**REQUIREMENT**. Leave the images out and write out each entry exactly as shown.

<<<<

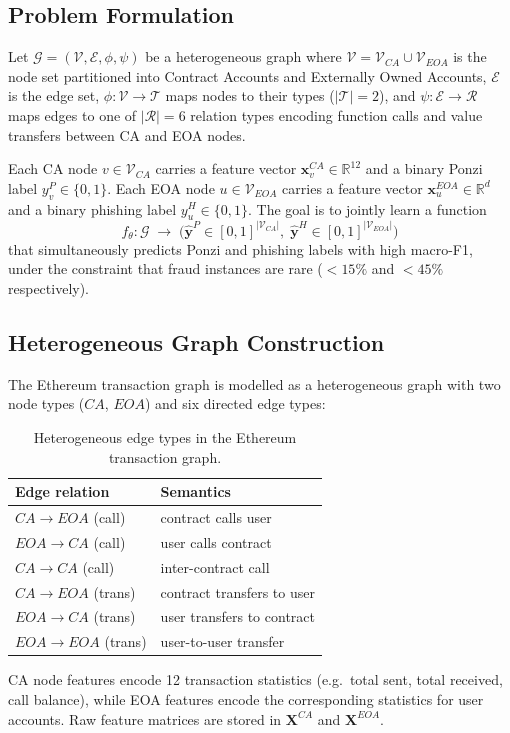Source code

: \documentclass[conference]{IEEEtran}
\begin{document}
\subsection{Problem Formulation}

Let $\mathcal{G} = (\mathcal{V},\mathcal{E},\phi,\psi)$ be a
heterogeneous graph where $\mathcal{V} = \mathcal{V}_{CA} \cup
\mathcal{V}_{EOA}$ is the node set partitioned into Contract Accounts
and Externally Owned Accounts, $\mathcal{E}$ is the edge set,
$\phi: \mathcal{V}\!\to\!\mathcal{T}$ maps nodes to their types
($|\mathcal{T}|=2$), and $\psi: \mathcal{E}\!\to\!\mathcal{R}$ maps
edges to one of $|\mathcal{R}|=6$ relation types encoding function
calls and value transfers between CA and EOA nodes.

Each CA node $v\in\mathcal{V}_{CA}$ carries a feature vector
$\mathbf{x}_v^{CA}\in\mathbb{R}^{12}$ and a binary Ponzi label
$y_v^P\in\{0,1\}$.  Each EOA node $u\in\mathcal{V}_{EOA}$ carries
a feature vector $\mathbf{x}_u^{EOA}\in\mathbb{R}^d$ and a binary
phishing label $y_u^H\in\{0,1\}$.
The goal is to jointly learn a function
\begin{equation}
  f_\theta:\mathcal{G}
  \;\longrightarrow\;
  \bigl(\hat{\mathbf{y}}^P\in[0,1]^{|\mathcal{V}_{CA}|},\;
         \hat{\mathbf{y}}^H\in[0,1]^{|\mathcal{V}_{EOA}|}\bigr)
\end{equation}
that simultaneously predicts Ponzi and phishing labels with high
macro-F1, under the constraint that fraud instances are rare
($<15\%$ and $<45\%$ respectively).

\subsection{Heterogeneous Graph Construction}

The Ethereum transaction graph is modelled as a heterogeneous graph
with two node types ($CA$, $EOA$) and six directed edge types:
\begin{table}[h]
\centering
\caption{Heterogeneous edge types in the Ethereum transaction graph.}
\label{tab:edges}
\begin{tabular}{@{}ll@{}}
\toprule
Edge relation & Semantics \\
\midrule
$CA \!\to\! EOA$ (call)  & contract calls user \\
$EOA \!\to\! CA$ (call)  & user calls contract \\
$CA \!\to\! CA$ (call)   & inter-contract call \\
$CA \!\to\! EOA$ (trans) & contract transfers to user \\
$EOA \!\to\! CA$ (trans) & user transfers to contract \\
$EOA \!\to\! EOA$ (trans)& user-to-user transfer \\
\bottomrule
\end{tabular}
\end{table}
CA node features encode 12 transaction statistics (e.g.\ total sent,
total received, call balance), while EOA features encode the
corresponding statistics for user accounts.  Raw feature matrices are
stored in $\mathbf{X}^{CA}$ and $\mathbf{X}^{EOA}$.
\end{document}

>>>>

**ANSWER BOX**.
Source code

: \documentclass[conference]{IEEEtran}
\begin{document}
\subsection{Problem Formulation}

Let $\mathcal{G} = (\mathcal{V},\mathcal{E},\phi,\psi)$ be a
heterogeneous graph where $\mathcal{V} = \mathcal{V}_{CA} \cup
\mathcal{V}_{EOA}$ is the node set partitioned into Contract Accounts
and Externally Owned Accounts, $\mathcal{E}$ is the edge set,
$\phi: \mathcal{V}\!\to\!\mathcal{T}$ maps nodes to their types
($|\mathcal{T}|=2$), and $\psi: \mathcal{E}\!\to\!\mathcal{R}$ maps
edges to one of $|\mathcal{R}|=6$ relation types encoding function
calls and value transfers between CA and EOA nodes.

Each CA node $v\in\mathcal{V}_{CA}$ carries a feature vector
$\mathbf{x}_v^{CA}\in\mathbb{R}^{12}$ and a binary Ponzi label
$y_v^P\in\{0,1\}$.  Each EOA node $u\in\mathcal{V}_{EOA}$ carries
a feature vector $\mathbf{x}_u^{EOA}\in\mathbb{R}^d$ and a binary
phishing label $y_u^H\in\{0,1\}$.
The goal is to jointly learn a function
\begin{equation}
  f_\theta:\mathcal{G}
  \;\longrightarrow\;
  \bigl(\hat{\mathbf{y}}^P\in[0,1]^{|\mathcal{V}_{CA}|},\;
         \hat{\mathbf{y}}^H\in[0,1]^{|\mathcal{V}_{EOA}|}\bigr)
\end{equation}
that simultaneously predicts Ponzi and phishing labels with high
macro-F1, under the constraint that fraud instances are rare
($<15\%$ and $<45\%$ respectively).

\subsection{Heterogeneous Graph Construction}

The Ethereum transaction graph is modelled as a heterogeneous graph
with two node types ($CA$, $EOA$) and six directed edge types:
\begin{table}[h]
\centering
\caption{Heterogeneous edge types in the Ethereum transaction graph.}
\label{tab:edges}
\begin{tabular}{@{}ll@{}}
\toprule
Edge relation & Semantics \\
\midrule
$CA \!\to\! EOA$ (call)  & contract calls user \\
$EOA \!\to\! CA$ (call)  & user calls contract \\
$CA \!\to\! CA$ (call)   & inter-contract call \\
$CA \!\to\! EOA$ (trans) & contract transfers to user \\
$EOA \!\to\! CA$ (trans) & user transfers to contract \\
$EOA \!\to\! EOA$ (trans)& user-to-user transfer \\
\bottomrule
\end{tabular}
\end{table}
CA node features encode 12 transaction statistics (e.g.\ total sent,
total received, call balance), while EOA features encode the
corresponding statistics for user accounts.  Raw feature matrices are
stored in $\mathbf{X}^{CA}$ and $\mathbf{X}^{EOA}$.
\end{document}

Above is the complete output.